Monday, July 28, 2014

Clouds

The sky reads differently in Westport than back in SF. Here, in southeastern MA it has a decidedly feminine quality in its summer softness. This morning, warm, moist folds of mystery and secret quickly skimmed the eastern sky on a northbound voyage. Like a monkfish egg veil undulating spectrelike in seawater (one microscopic egg thick and held together by a web of the mother’s outbreath). Both inspire speculation.

Would these perplexing pleats knit together into a thunderhead? Or purl themselves into pendulous, ponderous skysheep, dragging themselves heavily upriver to cause an afternoon shower?

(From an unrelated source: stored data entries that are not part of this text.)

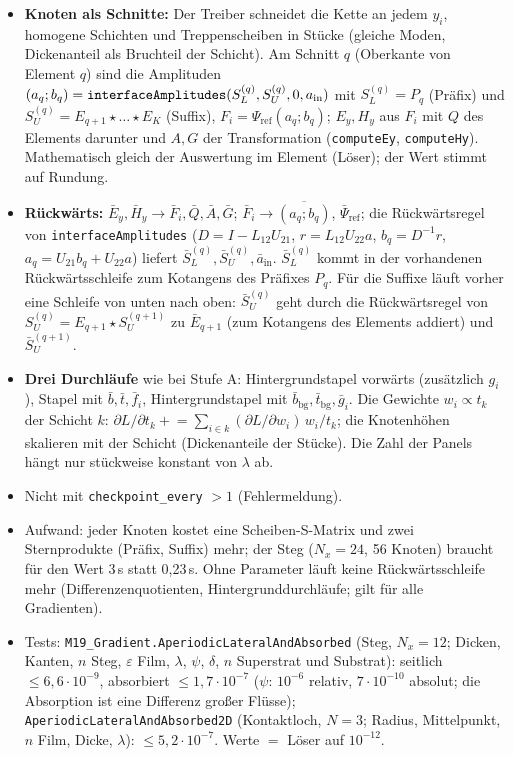 \begin{itemize}[nosep]
  \item \textbf{Knoten als Schnitte:} Der Treiber schneidet die Kette an jedem $y_i$, homogene Schichten und
        Treppenscheiben in Stücke (gleiche Moden, Dickenanteil als Bruchteil der Schicht). Am Schnitt $q$ (Oberkante von
        Element $q$) sind die Amplituden $(a_q;b_q)=\verb|interfaceAmplitudes|(S_L^{(q)},S_U^{(q)},0,a_{\text{in}})$ mit
        $S_L^{(q)}=P_q$ (Präfix) und $S_U^{(q)}=E_{q+1}\star\dots\star E_K$ (Suffix), $F_i=\Psi_{\text{ref}}(a_q;b_q)$;
        $E_y,H_y$ aus $F_i$ mit $Q$ des Elements darunter und $A,G$ der Transformation (\verb|computeEy|,
        \verb|computeHy|). Mathematisch gleich der Auswertung im Element (Löser); der Wert stimmt auf Rundung.
  \item \textbf{Rückwärts:} $\bar E_y,\bar H_y\to\bar F_i,\bar Q,\bar A,\bar G$; $\bar F_i\to\overline{(a_q;b_q)}$,
        $\bar\Psi_{\text{ref}}$; die Rückwärtsregel von \verb|interfaceAmplitudes| ($D=I-L_{12}U_{21}$, $r=L_{12}U_{22}a$,
        $b_q=D^{-1}r$, $a_q=U_{21}b_q+U_{22}a$) liefert $\bar S_L^{(q)},\bar S_U^{(q)},\bar a_{\text{in}}$. $\bar S_L^{(q)}$
        kommt in der vorhandenen Rückwärtsschleife zum Kotangens des Präfixes $P_q$. Für die Suffixe läuft vorher eine
        Schleife von unten nach oben: $\bar S_U^{(q)}$ geht durch die Rückwärtsregel von $S_U^{(q)}=E_{q+1}\star
        S_U^{(q+1)}$ zu $\bar E_{q+1}$ (zum Kotangens des Elements addiert) und $\bar S_U^{(q+1)}$.
  \item \textbf{Drei Durchläufe} wie bei Stufe A: Hintergrundstapel vorwärts (zusätzlich $g_i$), Stapel mit
        $\bar b,\bar t,\bar f_i$, Hintergrundstapel mit $\bar b_{\text{bg}},\bar t_{\text{bg}},\bar g_i$. Die Gewichte
        $w_i\propto t_k$ der Schicht $k$: $\partial L/\partial t_k\mathrel{+}=\sum_{i\in k}(\partial L/\partial w_i)\,w_i/t_k$;
        die Knotenhöhen skalieren mit der Schicht (Dickenanteile der Stücke). Die Zahl der Panels hängt nur stückweise
        konstant von $\lambda$ ab.
  \item Nicht mit \verb|checkpoint_every| $>1$ (Fehlermeldung).
  \item Aufwand: jeder Knoten kostet eine Scheiben-S-Matrix und zwei Sternprodukte (Präfix, Suffix) mehr; der Steg
        ($N_x=24$, 56 Knoten) braucht für den Wert 3\,s statt 0{,}23\,s. Ohne Parameter läuft keine Rückwärtsschleife
        mehr (Differenzenquotienten, Hintergrunddurchläufe; gilt für alle Gradienten).
  \item Tests: \verb|M19_Gradient.AperiodicLateralAndAbsorbed| (Steg, $N_x=12$; Dicken, Kanten, $n$ Steg, $\varepsilon$ Film,
        $\lambda$, $\psi$, $\delta$, $n$ Superstrat und Substrat): seitlich $\le6{,}6\cdot10^{-9}$, absorbiert $\le1{,}7\cdot10^{-7}$
        ($\psi$: $10^{-6}$ relativ, $7\cdot10^{-10}$ absolut; die Absorption ist eine Differenz großer Flüsse);
        \verb|AperiodicLateralAndAbsorbed2D| (Kontaktloch, $N=3$; Radius, Mittelpunkt, $n$ Film, Dicke, $\lambda$):
        $\le5{,}2\cdot10^{-7}$. Werte $=$ Löser auf $10^{-12}$.
\end{itemize}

(And how is it the monkfish veil doesn’t stick to itself, but, like a silky scarf, continues to billow endlessly in its tank at the Boston Aquarium; gliding over and over itself gracefully?)

So unlike the decidedly masculine and extreme Bay Area clime this time of year. I am not missing San Francisco, with its hurricane force gusts of chilling, marrow-bracing fog that is the City’s self-sacrifice and tithe so the rest of the region can enjoy a sunny, hot summer.

Just like the cabin refrigerator’s timer needed to be reset in order for it to work this year, so my inner timer is readjusting to a slower setting more in tune with this climate.

And so I am watching clouds and reading the sky in wonderment, as I regain my bearings, both terrestrial and celestial.